▶ REQUIREMENT: Output the records exactly as they appear, with no pictures included.

▶ AVAILABLE RECORDS:

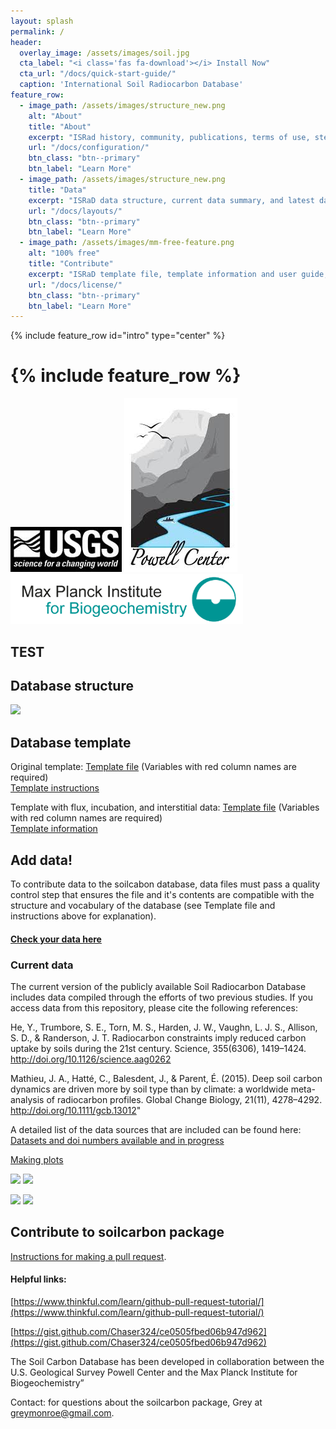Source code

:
 ```yaml
---
layout: splash
permalink: /
header:
  overlay_image: /assets/images/soil.jpg
  cta_label: "<i class='fas fa-download'></i> Install Now"
  cta_url: "/docs/quick-start-guide/"
  caption: 'International Soil Radiocarbon Database'
feature_row:
  - image_path: /assets/images/structure_new.png
    alt: "About"
    title: "About"
    excerpt: "ISRad history, community, publications, terms of use, steering committee and contact information"
    url: "/docs/configuration/"
    btn_class: "btn--primary" 
    btn_label: "Learn More"
  - image_path: /assets/images/structure_new.png
    title: "Data"
    excerpt: "ISRaD data structure, current data summary, and latest database release"
    url: "/docs/layouts/"
    btn_class: "btn--primary"
    btn_label: "Learn More"
  - image_path: /assets/images/mm-free-feature.png
    alt: "100% free"
    title: "Contribute"
    excerpt: "ISRaD template file, template information and user guide, and ISRaD data quality control webtool user gude"
    url: "/docs/license/"
    btn_class: "btn--primary"
    btn_label: "Learn More"
---
```


{% include feature_row id="intro" type="center" %}

{% include feature_row %}
=======


![](assets/images/USGS.jpg)
![](assets/images/PowellCenter.jpeg)
![](assets/images/MPI-BGC_logo_EN.png)

## TEST

## Database structure
![](site_files/assets/images/structure_new.png)

## Database template

Original template:
[Template file](https://github.com/powellcenter-soilcarbon/soilcarbon/raw/master/inst/extdata/Master_template_orig.xlsx) (Variables with red column names are required)  
[Template instructions](/site_files/Template_info.html)

Template with flux, incubation, and interstitial data:
[Template file](https://github.com/powellcenter-soilcarbon/soilcarbon/raw/master/inst/extdata/Master_template_MPI_v10.xlsx) (Variables with red column names are required)  
[Template information](https://github.com/powellcenter-soilcarbon/soilcarbon/raw/master/inst/extdata/Template_info_MPI_v10.xlsx)

## Add data!

To contribute data to the soilcabon database, data files must pass a quality control step that ensures the file and it's contents are compatible with the structure and vocabulary of the database (see Template file and instructions above for explanation). 

#### [Check your data here](http://powellcenter-soilcarbon.ocpu.io/soilcarbon/www/)

### Current data
The current version of the publicly available Soil Radiocarbon Database includes data compiled through the efforts of two previous studies. If you access data from this repository, please cite the following references:

He, Y., Trumbore, S. E., Torn, M. S., Harden, J. W., Vaughn, L. J. S., Allison, S. D., & Randerson, J. T. Radiocarbon constraints imply reduced carbon uptake by soils during the 21st century. Science, 355(6306), 1419–1424. http://doi.org/10.1126/science.aag0262

Mathieu, J. A., Hatté, C., Balesdent, J., & Parent, É. (2015). Deep soil carbon dynamics are driven more by soil type than by climate: a worldwide meta-analysis of radiocarbon profiles. Global Change Biology, 21(11), 4278–4292. http://doi.org/10.1111/gcb.13012"

A detailed list of the data sources that are included can be found here:
[Datasets and doi numbers available and in progress](/site_files/make_current_dataset_list.html) 

[Making plots](/site_files/Plots.html)

![](site_files/assets/images/mat.png)
![](site_files/assets/images/map.png)



![](site_files/assets/images/layerplot.png)
![](site_files/assets/images/fractionplot.png)

## Contribute to soilcarbon package
[Instructions for making a pull request](pull-requests).

#### Helpful links:
[https://www.thinkful.com/learn/github-pull-request-tutorial/](https://www.thinkful.com/learn/github-pull-request-tutorial/)

[https://gist.github.com/Chaser324/ce0505fbed06b947d962](https://gist.github.com/Chaser324/ce0505fbed06b947d962)

The Soil Carbon Database has been developed in collaboration between the U.S. Geological Survey Powell Center and the Max Planck Institute for Biogeochemistry”

Contact: for questions about the soilcarbon package, Grey at greymonroe@gmail.com. 

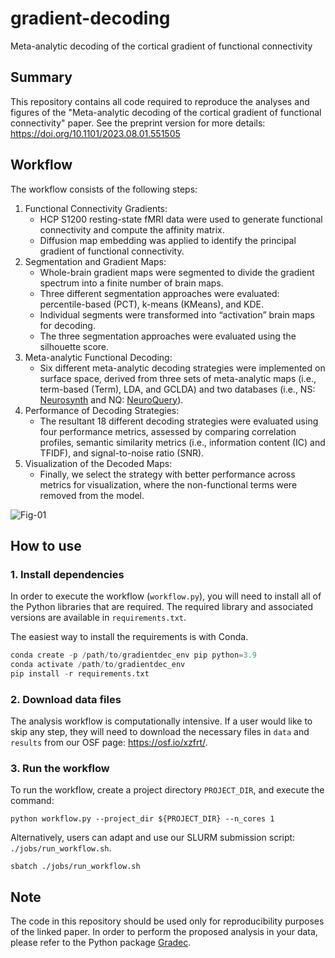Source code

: # gradient-decoding
Meta-analytic decoding of the cortical gradient of functional connectivity

## Summary
This repository contains all code required to reproduce the analyses and figures of the 
"Meta-analytic decoding of the cortical gradient of functional connectivity" paper.
See the preprint version for more details: https://doi.org/10.1101/2023.08.01.551505

## Workflow

The workflow consists of the following steps:

1. Functional Connectivity Gradients:
    * HCP S1200 resting-state fMRI data were used to generate functional connectivity and compute 
    the affinity matrix.
    * Diffusion map embedding was applied to identify the principal gradient of functional 
    connectivity.
2. Segmentation and Gradient Maps:
    * Whole-brain gradient maps were segmented to divide the gradient spectrum into a finite number 
    of brain maps.
    * Three different segmentation approaches were evaluated: percentile-based (PCT), k-means 
    (KMeans), and KDE. 
    * Individual segments were transformed into “activation” brain maps for decoding. 
    * The three segmentation approaches were evaluated using the silhouette score. 
3. Meta-analytic Functional Decoding:
    * Six different meta-analytic decoding strategies were implemented on surface space, derived 
    from three sets of meta-analytic maps (i.e., term-based (Term), LDA, and GCLDA) and two 
    databases (i.e., NS: [Neurosynth](https://github.com/neurosynth/neurosynth-data) 
    and NQ: [NeuroQuery](https://github.com/neuroquery/neuroquery_data)). 
4. Performance of Decoding Strategies:
    * The resultant 18 different decoding strategies were evaluated using four performance metrics,
    assessed by comparing correlation profiles, semantic similarity metrics (i.e., information 
    content (IC) and TFIDF), and signal-to-noise ratio (SNR). 
5. Visualization of the Decoded Maps:
    * Finally, we select the strategy with better performance across metrics for visualization, 
    where the non-functional terms were removed from the model.

![Fig-01](https://github.com/NBCLab/gradient-decoding/assets/52050407/a61f4998-23f8-4657-bf6c-00528775be06)

## How to use

### 1. Install dependencies

In order to execute the workflow (`workflow.py`), you will need to install all of the Python libraries 
that are required. The required library and associated versions are available in `requirements.txt`.

The easiest way to install the requirements is with Conda.

```python
conda create -p /path/to/gradientdec_env pip python=3.9
conda activate /path/to/gradientdec_env
pip install -r requirements.txt
```
### 2. Download data files

The analysis workflow is computationally intensive. If a user would like to skip any step, they will need to 
download the necessary files in `data` and `results` from our OSF page: https://osf.io/xzfrt/. 

### 3. Run the workflow

To run the workflow, create a project directory `PROJECT_DIR`, and execute the command:

```
python workflow.py --project_dir ${PROJECT_DIR} --n_cores 1
```

Alternatively, users can adapt and use our SLURM submission script: `./jobs/run_workflow.sh`.

```
sbatch ./jobs/run_workflow.sh
```

## Note

The code in this repository should be used only for reproducibility purposes of the linked paper.
In order to perform the proposed analysis in your data, please refer to the Python package 
[Gradec](https://github.com/JulioAPeraza/gradec).
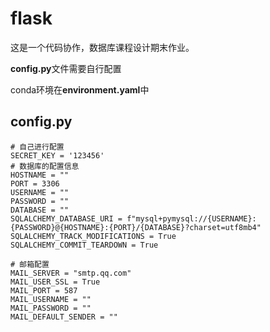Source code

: # flask
这是一个代码协作，数据库课程设计期末作业。

**config.py**文件需要自行配置

conda环境在**environment.yaml**中



## config.py
```
# 自己进行配置
SECRET_KEY = '123456'
# 数据库的配置信息
HOSTNAME = ""
PORT = 3306
USERNAME = ""
PASSWORD = ""
DATABASE = ""
SQLALCHEMY_DATABASE_URI = f"mysql+pymysql://{USERNAME}:{PASSWORD}@{HOSTNAME}:{PORT}/{DATABASE}?charset=utf8mb4"
SQLALCHEMY_TRACK_MODIFICATIONS = True
SQLALCHEMY_COMMIT_TEARDOWN = True

# 邮箱配置
MAIL_SERVER = "smtp.qq.com"
MAIL_USER_SSL = True
MAIL_PORT = 587
MAIL_USERNAME = ""
MAIL_PASSWORD = ""
MAIL_DEFAULT_SENDER = ""

```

▶ RESPONSE AREA:
Source code

:
 ```yaml
---
layout: splash
permalink: /
header:
  overlay_image: /assets/images/soil.jpg
  cta_label: "<i class='fas fa-download'></i> Install Now"
  cta_url: "/docs/quick-start-guide/"
  caption: 'International Soil Radiocarbon Database'
feature_row:
  - image_path: /assets/images/structure_new.png
    alt: "About"
    title: "About"
    excerpt: "ISRad history, community, publications, terms of use, steering committee and contact information"
    url: "/docs/configuration/"
    btn_class: "btn--primary" 
    btn_label: "Learn More"
  - image_path: /assets/images/structure_new.png
    title: "Data"
    excerpt: "ISRaD data structure, current data summary, and latest database release"
    url: "/docs/layouts/"
    btn_class: "btn--primary"
    btn_label: "Learn More"
  - image_path: /assets/images/mm-free-feature.png
    alt: "100% free"
    title: "Contribute"
    excerpt: "ISRaD template file, template information and user guide, and ISRaD data quality control webtool user gude"
    url: "/docs/license/"
    btn_class: "btn--primary"
    btn_label: "Learn More"
---
```


{% include feature_row id="intro" type="center" %}

{% include feature_row %}
=======


![](assets/images/USGS.jpg)
![](assets/images/PowellCenter.jpeg)
![](assets/images/MPI-BGC_logo_EN.png)

## TEST

## Database structure
![](site_files/assets/images/structure_new.png)

## Database template

Original template:
[Template file](https://github.com/powellcenter-soilcarbon/soilcarbon/raw/master/inst/extdata/Master_template_orig.xlsx) (Variables with red column names are required)  
[Template instructions](/site_files/Template_info.html)

Template with flux, incubation, and interstitial data:
[Template file](https://github.com/powellcenter-soilcarbon/soilcarbon/raw/master/inst/extdata/Master_template_MPI_v10.xlsx) (Variables with red column names are required)  
[Template information](https://github.com/powellcenter-soilcarbon/soilcarbon/raw/master/inst/extdata/Template_info_MPI_v10.xlsx)

## Add data!

To contribute data to the soilcabon database, data files must pass a quality control step that ensures the file and it's contents are compatible with the structure and vocabulary of the database (see Template file and instructions above for explanation). 

#### [Check your data here](http://powellcenter-soilcarbon.ocpu.io/soilcarbon/www/)

### Current data
The current version of the publicly available Soil Radiocarbon Database includes data compiled through the efforts of two previous studies. If you access data from this repository, please cite the following references:

He, Y., Trumbore, S. E., Torn, M. S., Harden, J. W., Vaughn, L. J. S., Allison, S. D., & Randerson, J. T. Radiocarbon constraints imply reduced carbon uptake by soils during the 21st century. Science, 355(6306), 1419–1424. http://doi.org/10.1126/science.aag0262

Mathieu, J. A., Hatté, C., Balesdent, J., & Parent, É. (2015). Deep soil carbon dynamics are driven more by soil type than by climate: a worldwide meta-analysis of radiocarbon profiles. Global Change Biology, 21(11), 4278–4292. http://doi.org/10.1111/gcb.13012"

A detailed list of the data sources that are included can be found here:
[Datasets and doi numbers available and in progress](/site_files/make_current_dataset_list.html) 

[Making plots](/site_files/Plots.html)

![](site_files/assets/images/mat.png)
![](site_files/assets/images/map.png)



![](site_files/assets/images/layerplot.png)
![](site_files/assets/images/fractionplot.png)

## Contribute to soilcarbon package
[Instructions for making a pull request](pull-requests).

#### Helpful links:
[https://www.thinkful.com/learn/github-pull-request-tutorial/](https://www.thinkful.com/learn/github-pull-request-tutorial/)

[https://gist.github.com/Chaser324/ce0505fbed06b947d962](https://gist.github.com/Chaser324/ce0505fbed06b947d962)

The Soil Carbon Database has been developed in collaboration between the U.S. Geological Survey Powell Center and the Max Planck Institute for Biogeochemistry”

Contact: for questions about the soilcarbon package, Grey at greymonroe@gmail.com. 

Source code

: # gradient-decoding
Meta-analytic decoding of the cortical gradient of functional connectivity

## Summary
This repository contains all code required to reproduce the analyses and figures of the 
"Meta-analytic decoding of the cortical gradient of functional connectivity" paper.
See the preprint version for more details: https://doi.org/10.1101/2023.08.01.551505

## Workflow

The workflow consists of the following steps:

1. Functional Connectivity Gradients:
    * HCP S1200 resting-state fMRI data were used to generate functional connectivity and compute 
    the affinity matrix.
    * Diffusion map embedding was applied to identify the principal gradient of functional 
    connectivity.
2. Segmentation and Gradient Maps:
    * Whole-brain gradient maps were segmented to divide the gradient spectrum into a finite number 
    of brain maps.
    * Three different segmentation approaches were evaluated: percentile-based (PCT), k-means 
    (KMeans), and KDE. 
    * Individual segments were transformed into “activation” brain maps for decoding. 
    * The three segmentation approaches were evaluated using the silhouette score. 
3. Meta-analytic Functional Decoding:
    * Six different meta-analytic decoding strategies were implemented on surface space, derived 
    from three sets of meta-analytic maps (i.e., term-based (Term), LDA, and GCLDA) and two 
    databases (i.e., NS: [Neurosynth](https://github.com/neurosynth/neurosynth-data) 
    and NQ: [NeuroQuery](https://github.com/neuroquery/neuroquery_data)). 
4. Performance of Decoding Strategies:
    * The resultant 18 different decoding strategies were evaluated using four performance metrics,
    assessed by comparing correlation profiles, semantic similarity metrics (i.e., information 
    content (IC) and TFIDF), and signal-to-noise ratio (SNR). 
5. Visualization of the Decoded Maps:
    * Finally, we select the strategy with better performance across metrics for visualization, 
    where the non-functional terms were removed from the model.

![Fig-01](https://github.com/NBCLab/gradient-decoding/assets/52050407/a61f4998-23f8-4657-bf6c-00528775be06)

## How to use

### 1. Install dependencies

In order to execute the workflow (`workflow.py`), you will need to install all of the Python libraries 
that are required. The required library and associated versions are available in `requirements.txt`.

The easiest way to install the requirements is with Conda.

```python
conda create -p /path/to/gradientdec_env pip python=3.9
conda activate /path/to/gradientdec_env
pip install -r requirements.txt
```
### 2. Download data files

The analysis workflow is computationally intensive. If a user would like to skip any step, they will need to 
download the necessary files in `data` and `results` from our OSF page: https://osf.io/xzfrt/. 

### 3. Run the workflow

To run the workflow, create a project directory `PROJECT_DIR`, and execute the command:

```
python workflow.py --project_dir ${PROJECT_DIR} --n_cores 1
```

Alternatively, users can adapt and use our SLURM submission script: `./jobs/run_workflow.sh`.

```
sbatch ./jobs/run_workflow.sh
```

## Note

The code in this repository should be used only for reproducibility purposes of the linked paper.
In order to perform the proposed analysis in your data, please refer to the Python package 
[Gradec](https://github.com/JulioAPeraza/gradec).
Source code

: # flask
这是一个代码协作，数据库课程设计期末作业。

**config.py**文件需要自行配置

conda环境在**environment.yaml**中



## config.py
```
# 自己进行配置
SECRET_KEY = '123456'
# 数据库的配置信息
HOSTNAME = ""
PORT = 3306
USERNAME = ""
PASSWORD = ""
DATABASE = ""
SQLALCHEMY_DATABASE_URI = f"mysql+pymysql://{USERNAME}:{PASSWORD}@{HOSTNAME}:{PORT}/{DATABASE}?charset=utf8mb4"
SQLALCHEMY_TRACK_MODIFICATIONS = True
SQLALCHEMY_COMMIT_TEARDOWN = True

# 邮箱配置
MAIL_SERVER = "smtp.qq.com"
MAIL_USER_SSL = True
MAIL_PORT = 587
MAIL_USERNAME = ""
MAIL_PASSWORD = ""
MAIL_DEFAULT_SENDER = ""

```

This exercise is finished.